One where a smart Polo Ravales spouted off scientific names (Venus ponderosa! Venus lamborghini! Venus raj!) while pointing at various Baguio forest wildlife? Where resident geek Kim delos Santos would rather shout “Diptera sacrophagidae!” instead of telling Dino Guevarra that he had a fly on his nose (also, according to Google it was “saRCophagidae”)? Where Dino, whose character was apparently not too familiar with classifications, challenged the rest to just name “formulas”? And where a fully-clothed and badly-dubbed Joyce Jimenez knew every species of pine trees?
I don’t think any of these were meant to be funny because what sounded like the first intentional joke was when Dino called a mushroom as “Bahayus duwendum”. Tiyang Amy and Kuya Dick would be so proud! (Esep-esep!!)

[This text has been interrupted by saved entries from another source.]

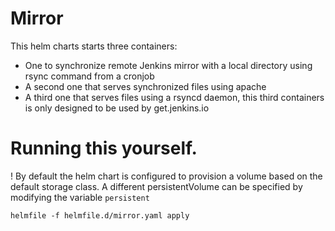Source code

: # Mirror

This helm charts starts three containers:
- One to synchronize remote Jenkins mirror with a local directory using rsync command from a cronjob
- A second one that serves synchronized files using apache
- A third one that serves files using a rsyncd daemon, this third containers is only designed to be used by get.jenkins.io

# Running this yourself.

! By default the helm chart is configured to provision a volume based on the default storage class. A different persistentVolume can be specified by modifying the variable `persistent`
 
`helmfile -f helmfile.d/mirror.yaml apply`

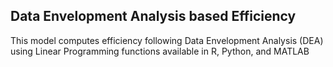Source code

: <h2>Data Envelopment Analysis based Efficiency</h2>

This model computes efficiency following Data Envelopment Analysis (DEA) 
using Linear Programming functions available in R, Python, and MATLAB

2. As the token Drew Barrymores, most of these kids were immediately killed by a shadowy, raincoat-wearing figure reminiscent of the fisherman in I Know What You Did Last Summer (this came out pre-social media gen so it was just so much easier to steal, I mean get away with, uhm… heavily borrowing from Hollywood movies). I also realized that it would be difficult to name my favorite (read: most hilarious) death scene because there were just too many to choose from.
It would probably be a toss-up between the one where Joyce screamed at the high heavens ala Jennifer Love Hewitt (“Sino ka? Bakit mo ginagawa sa akin ‘to??”) and got stabbed to death before cutting to the main title sequence, and the one where Sunshine Dizon dangled from a cliff six feet high and shrieked until the bands of her braces broke.
(Yes, there were a lot of screaming here in case people got confused about the genre and to remind everyone about the title, of course.)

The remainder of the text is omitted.